Improving ext4: bigalloc, inline data, and metadata checksums

Posted Dec 3, 2011 3:06 UTC (Sat) by raven667 (subscriber, #5198) [Link]

I'm pretty sure, in this context, the OP was talking about battery backed write cache ram on the disk controller

Improving ext4: bigalloc, inline data, and metadata checksums

Posted Dec 3, 2011 6:29 UTC (Sat) by dlang (subscriber, #313) [Link]

that's what I think as well, and my point is that having battery backed ram on the controller does not make it safe to disable barriers.

it should make barriers very fast so there isn't a big performance hit from leaving them on, but if you disable barriers and think the battery will save you, you are sadly mistaken

Improving ext4: bigalloc, inline data, and metadata checksums

Posted Dec 3, 2011 11:05 UTC (Sat) by nix (subscriber, #2304) [Link]

Really? In that case there's an awful lot of documentation out there that needs rewriting. I was fairly sure that the raison d'etre of battery backup was 1) to make RAID-[56] work in the presence of power failures without data loss, and 2) to eliminate the need to force-flush to disk to ensure data integrity, ever, except if you think your power will be off for so very long that the battery will run out.

If the power is out for months, civilization has probably fallen, and I'll have bigger things to care about than a bit of data loss. Similarly I don't care that battery backup doesn't defend me against people disconnecting the controller or pulling the battery while data is in transit. What other situation does battery backup not defend you against?

Improving ext4: bigalloc, inline data, and metadata checksums

Posted Dec 3, 2011 15:39 UTC (Sat) by dlang (subscriber, #313) [Link]

there are two stages to writing things to a raid array

1. writing from the OS to the raid card

2. writing from the raid card to the drives

battery backup on the raid card makes step 2 reliable. this means that if the data is written to the raid card it should be considered as safe as if it was on the actual drives (it's not quite that safe, but close enough)

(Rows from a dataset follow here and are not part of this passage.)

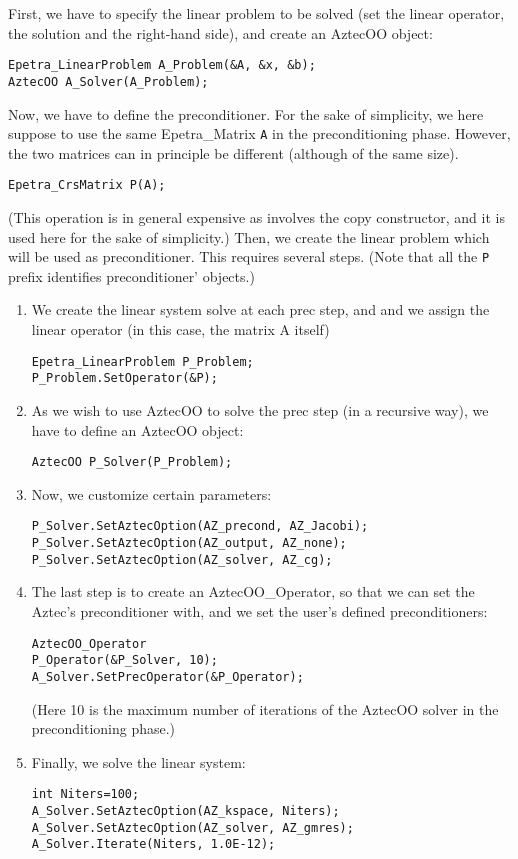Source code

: First, we have to specify the linear problem to be solved (set the
linear operator, the solution and the right-hand side), and create an
AztecOO object:
\begin{verbatim}
Epetra_LinearProblem A_Problem(&A, &x, &b);
AztecOO A_Solver(A_Problem);
\end{verbatim}
Now, we have to define the preconditioner. For the sake of simplicity,
we here suppose to use the same Epetra\_Matrix \verb!A! in the
preconditioning phase. However, the two matrices can in principle be
different (although of the same size).
\begin{verbatim}
Epetra_CrsMatrix P(A);
\end{verbatim}
(This operation is in general expensive as involves the copy
constructor, and it is used here for the sake of simplicity.)  Then, we
create the linear problem which will be used as preconditioner.  This
requires several steps.  (Note that all the \verb!P! prefix identifies
preconditioner' objects.)
\begin{enumerate}
\item We create the linear system solve at each prec step, and and we
  assign the linear operator (in this case, the matrix A itself)
\begin{verbatim}
Epetra_LinearProblem P_Problem;
P_Problem.SetOperator(&P);
\end{verbatim}
\item As we wish to use AztecOO to solve the prec step (in a recursive
  way), we have to define an AztecOO object:
\begin{verbatim}
AztecOO P_Solver(P_Problem);  
\end{verbatim}
\item Now, we customize certain parameters:
\begin{verbatim}
P_Solver.SetAztecOption(AZ_precond, AZ_Jacobi);
P_Solver.SetAztecOption(AZ_output, AZ_none);
P_Solver.SetAztecOption(AZ_solver, AZ_cg);
\end{verbatim}
\item The last step is to create an AztecOO\_Operator, so that we can set
  the Aztec's preconditioner with, and we set the user's defined
  preconditioners:
\begin{verbatim}
AztecOO_Operator
P_Operator(&P_Solver, 10);  
A_Solver.SetPrecOperator(&P_Operator);
\end{verbatim}
(Here 10 is the maximum number of iterations of the AztecOO solver in
the preconditioning phase.)
\item Finally, we solve the linear system:
\begin{verbatim}
int Niters=100;
A_Solver.SetAztecOption(AZ_kspace, Niters);
A_Solver.SetAztecOption(AZ_solver, AZ_gmres);
A_Solver.Iterate(Niters, 1.0E-12);  
\end{verbatim}
\end{enumerate}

However, without barriers, the data isn't sent from the OS to the raid card in any predictable pattern. It's sent at the whim of the OS cache flusing algorithm. This can result in some data making it to the raid controller and other data not making it to raid controller if you have an unclean shutdown. If the data is never sent to the raid controller, then the battery there can't do you any good.

With Barriers, the system can enforce that data gets to raid controller in a particular order, and so the only data that would be lost is the data since the last barrier operation was completed.

note that if you are using software raid, things are much uglier as the OS may have written the stripe to one drive and not to another (barriers only work on a single drive, not across drives). this is one of the places where hardware raid is significantly more robust than software raid.

Improving ext4: bigalloc, inline data, and metadata checksums

Posted Dec 3, 2011 18:04 UTC (Sat) by raven667 (subscriber, #5198) [Link]

Maybe I'm wrong but I dont think it works that way. Barriers are there to control the write cache after data has been posted to the storage device, to ensure that the device doesn't report completion until the data is actually perminanely committed. So I think it already works the way you want, filesystems already manage their writes and caching afaik

Improving ext4: bigalloc, inline data, and metadata checksums

Posted Dec 3, 2011 19:31 UTC (Sat) by dlang (subscriber, #313) [Link]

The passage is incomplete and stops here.